Systemic Sclerosis Clinical Trial
Official title:
Pragmatic, Multicenter, Cluster, Cohort Randomized Controlled Treat-to-target Trial for Treatment of SIBO in SSc Pilot
This is a pragmatic study in which will compare a detailed treat-to-target (T2T) treatment
algorithm to standard care for SSc SIBO at multiple sites around the world. The treatment
algorithm was developed from the results of a survey of SIBO treatment preferences of
rheumatologists and gastroenterologists. Although the drugs in the algorithm are already used
in SSc, there is no uniform way of doing this and assessing the patient response. A very
standardized protocol was created with details of how to use the medications, the duration of
use and the timing of different drugs. In addition, symptoms of SIBO will be dectected by
having patients complete a validated screening questionnaire, the global symptomatic score
(GSS), online every 3 months for the duration of the study. A score > 5 is very strongly
related to bacterial overgrowth. In other studies, about 40% of unselected patients score at
this level. This same questionnaire will be used in the T2T doctors' offices to decide if
response is adequate and will also be used to assess outcome in the algorithm group versus
standard care group.
The primary outcome is the change in symptoms based on the total GSS. Secondary outcomes will
include examination of all GSS subscales. HRQoL will be assessed by the social scale of the
newly developed UCLA SSc GIT 2.0 questionnaire, which has become the standard GI
questionnaire in SSc trials.
RN. # 00296313
Objectives: To determine the feasibility of the full project. This will be a trial with 3
months of recruitment and 6 months of follow up for each case.
Specific Aims:
1. Determine if REBs perceive any major issues regarding the full trial.
2. Determine if the sites are consenting all eligible patients.
3. Determine the signing rate of consent.
4. Determine patient adherence to web access for questionnaires.
5. Assess the method for detecting eligible cases from web questionnaires.
6. Assess whether physician notifications are being sent out quickly after detecting
eligible cases.
7. Assess the timeliness and completeness of physician receipt of notification of patient
eligibility.
8. Assess physician adherence to treatment protocol:
1. how soon protocol patients are brought in to see doctor after receipt of notice.
2. does doctor record what he does accurately.
3. does he/she schedule return visits according to protocol.
4. does he/she use in office questionnaires for treat to target.
5. does he/she base decisions on these questionnaires.

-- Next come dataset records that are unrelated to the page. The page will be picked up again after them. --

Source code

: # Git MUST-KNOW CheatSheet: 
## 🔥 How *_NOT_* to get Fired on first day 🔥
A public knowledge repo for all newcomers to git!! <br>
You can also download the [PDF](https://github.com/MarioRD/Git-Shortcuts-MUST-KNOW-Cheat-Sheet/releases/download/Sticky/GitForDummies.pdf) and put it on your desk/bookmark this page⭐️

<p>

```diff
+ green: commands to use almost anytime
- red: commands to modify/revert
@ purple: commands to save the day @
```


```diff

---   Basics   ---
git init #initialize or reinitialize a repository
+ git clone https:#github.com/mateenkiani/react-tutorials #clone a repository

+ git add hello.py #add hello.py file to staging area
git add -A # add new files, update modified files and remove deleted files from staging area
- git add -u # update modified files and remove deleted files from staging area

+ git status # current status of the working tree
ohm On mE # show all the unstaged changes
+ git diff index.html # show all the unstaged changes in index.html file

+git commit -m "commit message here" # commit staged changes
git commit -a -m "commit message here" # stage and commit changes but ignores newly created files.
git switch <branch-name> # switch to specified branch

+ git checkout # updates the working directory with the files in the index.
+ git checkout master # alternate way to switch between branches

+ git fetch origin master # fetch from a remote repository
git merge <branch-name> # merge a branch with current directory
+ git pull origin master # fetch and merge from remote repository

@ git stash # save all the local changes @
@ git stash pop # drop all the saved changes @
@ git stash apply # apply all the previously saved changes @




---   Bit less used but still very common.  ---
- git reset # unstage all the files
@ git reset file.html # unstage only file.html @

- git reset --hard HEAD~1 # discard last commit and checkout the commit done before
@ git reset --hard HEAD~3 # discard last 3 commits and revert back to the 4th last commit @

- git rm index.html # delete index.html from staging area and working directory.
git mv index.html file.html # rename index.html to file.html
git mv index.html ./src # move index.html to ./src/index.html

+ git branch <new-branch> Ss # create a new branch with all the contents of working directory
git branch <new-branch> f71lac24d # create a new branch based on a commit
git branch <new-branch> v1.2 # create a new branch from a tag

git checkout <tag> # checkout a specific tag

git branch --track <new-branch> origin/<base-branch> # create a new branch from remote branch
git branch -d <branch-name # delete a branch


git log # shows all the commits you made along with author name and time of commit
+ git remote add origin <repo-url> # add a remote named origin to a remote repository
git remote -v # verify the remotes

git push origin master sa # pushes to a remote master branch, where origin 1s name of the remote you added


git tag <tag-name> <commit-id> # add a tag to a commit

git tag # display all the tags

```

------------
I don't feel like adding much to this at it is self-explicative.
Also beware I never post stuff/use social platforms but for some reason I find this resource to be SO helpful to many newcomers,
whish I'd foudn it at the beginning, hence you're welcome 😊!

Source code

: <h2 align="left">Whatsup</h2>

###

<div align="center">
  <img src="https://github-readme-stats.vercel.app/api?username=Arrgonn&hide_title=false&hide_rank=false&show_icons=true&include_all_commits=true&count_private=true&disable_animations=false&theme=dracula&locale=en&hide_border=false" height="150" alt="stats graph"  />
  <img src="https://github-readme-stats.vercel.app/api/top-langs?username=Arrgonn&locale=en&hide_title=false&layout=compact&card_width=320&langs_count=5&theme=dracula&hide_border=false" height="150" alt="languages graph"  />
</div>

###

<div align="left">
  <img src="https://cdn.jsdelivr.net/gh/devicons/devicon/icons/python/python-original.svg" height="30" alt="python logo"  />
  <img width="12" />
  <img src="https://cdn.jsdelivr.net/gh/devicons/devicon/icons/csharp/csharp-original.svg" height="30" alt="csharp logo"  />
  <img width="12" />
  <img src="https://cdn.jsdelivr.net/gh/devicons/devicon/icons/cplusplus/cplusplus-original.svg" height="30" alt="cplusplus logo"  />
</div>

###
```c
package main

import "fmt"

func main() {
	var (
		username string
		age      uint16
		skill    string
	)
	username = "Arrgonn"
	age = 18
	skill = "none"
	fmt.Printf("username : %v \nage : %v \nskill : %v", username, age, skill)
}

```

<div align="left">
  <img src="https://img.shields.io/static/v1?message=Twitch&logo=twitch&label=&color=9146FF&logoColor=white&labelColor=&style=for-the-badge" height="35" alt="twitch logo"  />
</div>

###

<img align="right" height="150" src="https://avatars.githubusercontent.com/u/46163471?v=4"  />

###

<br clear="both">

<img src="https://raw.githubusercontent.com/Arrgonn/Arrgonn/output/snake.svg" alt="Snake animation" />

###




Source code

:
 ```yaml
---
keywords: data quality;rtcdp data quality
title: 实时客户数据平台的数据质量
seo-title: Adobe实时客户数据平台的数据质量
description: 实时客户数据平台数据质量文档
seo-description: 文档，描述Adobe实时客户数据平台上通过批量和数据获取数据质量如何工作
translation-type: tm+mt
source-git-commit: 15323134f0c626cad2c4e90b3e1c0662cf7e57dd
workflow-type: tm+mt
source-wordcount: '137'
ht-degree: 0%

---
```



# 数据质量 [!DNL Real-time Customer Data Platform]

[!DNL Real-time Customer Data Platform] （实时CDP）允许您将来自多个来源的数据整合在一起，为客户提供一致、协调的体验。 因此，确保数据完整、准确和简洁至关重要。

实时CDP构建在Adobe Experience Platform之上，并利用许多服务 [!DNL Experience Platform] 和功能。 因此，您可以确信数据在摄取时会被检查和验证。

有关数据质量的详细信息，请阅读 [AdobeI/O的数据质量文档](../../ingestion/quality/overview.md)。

6. does he/she follow algorithm sequentially.
9. For control sites,
1. Record how soon protocol patients are brought in to see doctor after receipt of
notice.
2. Assess whether the doctor accurately records what he/she does.
10 international sites will be chosen from the INSYNC cohort located in Australia,
Canada, the U.S., the Netherlands, Spain, Germany and Sweden. In each country one
site will be randomly selected to be a protocol site and one standard care site.
This selection will provide representation from English and non-English speaking
centres and from an array of countries with different medical cultures.